───── SUPPLIED DATA

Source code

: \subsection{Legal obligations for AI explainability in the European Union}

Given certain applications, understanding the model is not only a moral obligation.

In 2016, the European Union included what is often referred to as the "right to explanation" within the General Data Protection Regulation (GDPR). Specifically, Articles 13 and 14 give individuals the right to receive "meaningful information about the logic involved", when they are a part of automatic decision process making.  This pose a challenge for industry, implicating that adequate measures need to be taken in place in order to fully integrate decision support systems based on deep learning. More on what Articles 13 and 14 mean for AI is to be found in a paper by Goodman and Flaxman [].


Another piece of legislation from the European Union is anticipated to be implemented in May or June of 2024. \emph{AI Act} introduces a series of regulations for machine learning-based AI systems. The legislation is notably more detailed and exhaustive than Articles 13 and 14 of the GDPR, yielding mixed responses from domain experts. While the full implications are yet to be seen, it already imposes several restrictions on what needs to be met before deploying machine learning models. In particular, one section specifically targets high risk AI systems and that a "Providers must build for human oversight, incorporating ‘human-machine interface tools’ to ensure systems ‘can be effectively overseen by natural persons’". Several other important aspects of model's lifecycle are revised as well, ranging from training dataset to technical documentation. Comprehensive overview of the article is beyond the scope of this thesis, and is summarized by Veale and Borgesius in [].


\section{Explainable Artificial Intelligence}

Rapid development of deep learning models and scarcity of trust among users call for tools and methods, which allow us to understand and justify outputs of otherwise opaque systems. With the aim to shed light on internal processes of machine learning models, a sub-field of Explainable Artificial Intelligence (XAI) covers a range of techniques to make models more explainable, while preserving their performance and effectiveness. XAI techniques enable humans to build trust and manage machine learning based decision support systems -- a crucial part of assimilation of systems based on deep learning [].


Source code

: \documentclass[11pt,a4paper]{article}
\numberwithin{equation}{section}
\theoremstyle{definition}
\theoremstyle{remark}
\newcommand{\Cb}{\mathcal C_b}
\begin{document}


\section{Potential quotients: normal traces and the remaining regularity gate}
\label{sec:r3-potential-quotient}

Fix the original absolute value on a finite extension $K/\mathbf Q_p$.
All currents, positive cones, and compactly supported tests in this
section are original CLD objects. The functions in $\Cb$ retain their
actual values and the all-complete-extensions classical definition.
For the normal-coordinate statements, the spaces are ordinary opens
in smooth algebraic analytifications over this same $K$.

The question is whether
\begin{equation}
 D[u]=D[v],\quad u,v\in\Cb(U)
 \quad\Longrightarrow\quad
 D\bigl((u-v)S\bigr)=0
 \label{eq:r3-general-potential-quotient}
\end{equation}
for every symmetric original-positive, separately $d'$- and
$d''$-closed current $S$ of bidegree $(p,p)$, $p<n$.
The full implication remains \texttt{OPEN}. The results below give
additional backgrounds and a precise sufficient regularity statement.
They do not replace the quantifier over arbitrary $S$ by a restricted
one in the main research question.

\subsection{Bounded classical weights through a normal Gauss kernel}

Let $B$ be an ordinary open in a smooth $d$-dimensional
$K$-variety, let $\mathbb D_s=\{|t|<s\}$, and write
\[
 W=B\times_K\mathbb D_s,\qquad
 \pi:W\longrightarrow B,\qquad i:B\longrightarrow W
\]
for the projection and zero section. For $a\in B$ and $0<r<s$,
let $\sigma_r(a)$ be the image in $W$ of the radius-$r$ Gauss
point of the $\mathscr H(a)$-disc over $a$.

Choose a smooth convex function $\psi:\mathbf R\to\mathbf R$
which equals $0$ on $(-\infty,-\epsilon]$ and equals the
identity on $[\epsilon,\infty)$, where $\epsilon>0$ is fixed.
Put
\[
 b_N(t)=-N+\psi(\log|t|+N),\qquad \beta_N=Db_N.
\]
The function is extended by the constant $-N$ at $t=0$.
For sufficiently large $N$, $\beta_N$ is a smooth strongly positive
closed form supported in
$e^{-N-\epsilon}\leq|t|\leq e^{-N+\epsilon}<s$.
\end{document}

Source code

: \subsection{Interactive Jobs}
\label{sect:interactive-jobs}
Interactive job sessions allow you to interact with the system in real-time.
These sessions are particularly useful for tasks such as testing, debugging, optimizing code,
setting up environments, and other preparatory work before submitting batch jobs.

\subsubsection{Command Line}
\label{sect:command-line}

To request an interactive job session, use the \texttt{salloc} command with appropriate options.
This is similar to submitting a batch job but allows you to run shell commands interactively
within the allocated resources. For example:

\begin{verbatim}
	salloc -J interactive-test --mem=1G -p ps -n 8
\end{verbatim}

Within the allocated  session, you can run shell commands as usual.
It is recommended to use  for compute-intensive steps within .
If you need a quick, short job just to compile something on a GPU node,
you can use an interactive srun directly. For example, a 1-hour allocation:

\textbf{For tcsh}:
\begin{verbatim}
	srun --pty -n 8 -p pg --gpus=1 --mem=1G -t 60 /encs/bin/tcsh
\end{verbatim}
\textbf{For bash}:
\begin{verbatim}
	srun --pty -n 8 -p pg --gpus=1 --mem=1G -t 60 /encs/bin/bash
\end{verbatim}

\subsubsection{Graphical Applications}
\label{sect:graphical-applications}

──────────

[AIM OF THE TASK] All lines containing "which" in the material above should appear in your reply, copied exactly.

[OUTPUT OF THE TASK]
Rapid development of deep learning models and scarcity of trust among users call for tools and methods, which allow us to understand and justify outputs of otherwise opaque systems. With the aim to shed light on internal processes of machine learning models, a sub-field of Explainable Artificial Intelligence (XAI) covers a range of techniques to make models more explainable, while preserving their performance and effectiveness. XAI techniques enable humans to build trust and manage machine learning based decision support systems -- a crucial part of assimilation of systems based on deep learning [].
which equals $0$ on $(-\infty,-\epsilon]$ and equals the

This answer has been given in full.